- Records for the task -

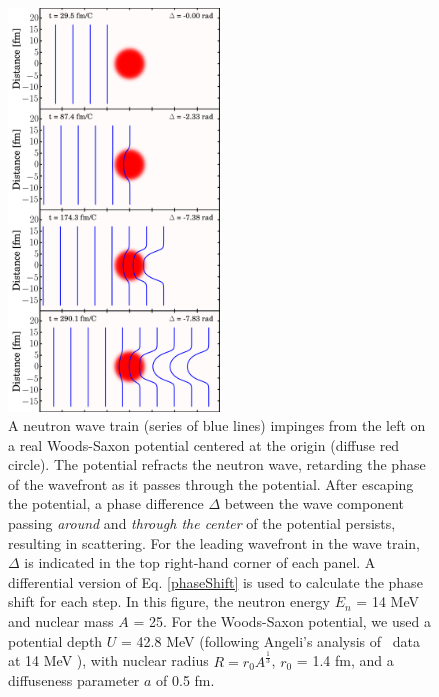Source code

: \begin{figure}
    \includegraphics[width=0.5\textwidth]{figures/phaseShiftStillsFigure.png}
    \caption[A illustration of the nuclear Ramsauer effect]{
        A neutron wave train (series of
        blue lines) impinges from the left on a real Woods-Saxon
        potential centered at the origin (diffuse red circle). The potential
        refracts the neutron wave,
        retarding the phase of the wavefront as it passes through the
        potential. After escaping the potential, a phase difference $\Delta$ between
        the wave component passing \textit{around} and \textit{through the center}
        of the potential persists, resulting in scattering.
        For the leading wavefront in the wave train, $\Delta$ is indicated in
        the top right-hand corner of each panel. A differential version of
        Eq. \ref{phaseShift} is used to
        calculate the phase shift for each step. In this figure, the neutron
        energy $E_{n}$ = 14 MeV and nuclear mass $A$ = 25. For the Woods-Saxon potential,
        we used a potential depth $U$ = 42.8 MeV (following Angeli's analysis
        of \tot\ data at 14 MeV \cite{Angeli1970}), with nuclear radius $R = 
        r_{0}A^{\frac{1}{3}}$, $r_{0}$ = 1.4 fm, and a diffuseness parameter
        $a$ of 0.5 fm.
    }
    \label{RamsauerPhaseShiftFigure}
\end{figure}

- Task goal -
With images omitted, retype the data word for word.

- Exercise response -
Source code

: \begin{figure}
    \includegraphics[width=0.5\textwidth]{figures/phaseShiftStillsFigure.png}
    \caption[A illustration of the nuclear Ramsauer effect]{
        A neutron wave train (series of
        blue lines) impinges from the left on a real Woods-Saxon
        potential centered at the origin (diffuse red circle). The potential
        refracts the neutron wave,
        retarding the phase of the wavefront as it passes through the
        potential. After escaping the potential, a phase difference $\Delta$ between
        the wave component passing \textit{around} and \textit{through the center}
        of the potential persists, resulting in scattering.
        For the leading wavefront in the wave train, $\Delta$ is indicated in
        the top right-hand corner of each panel. A differential version of
        Eq. \ref{phaseShift} is used to
        calculate the phase shift for each step. In this figure, the neutron
        energy $E_{n}$ = 14 MeV and nuclear mass $A$ = 25. For the Woods-Saxon potential,
        we used a potential depth $U$ = 42.8 MeV (following Angeli's analysis
        of \tot\ data at 14 MeV \cite{Angeli1970}), with nuclear radius $R = 
        r_{0}A^{\frac{1}{3}}$, $r_{0}$ = 1.4 fm, and a diffuseness parameter
        $a$ of 0.5 fm.
    }
    \label{RamsauerPhaseShiftFigure}
\end{figure}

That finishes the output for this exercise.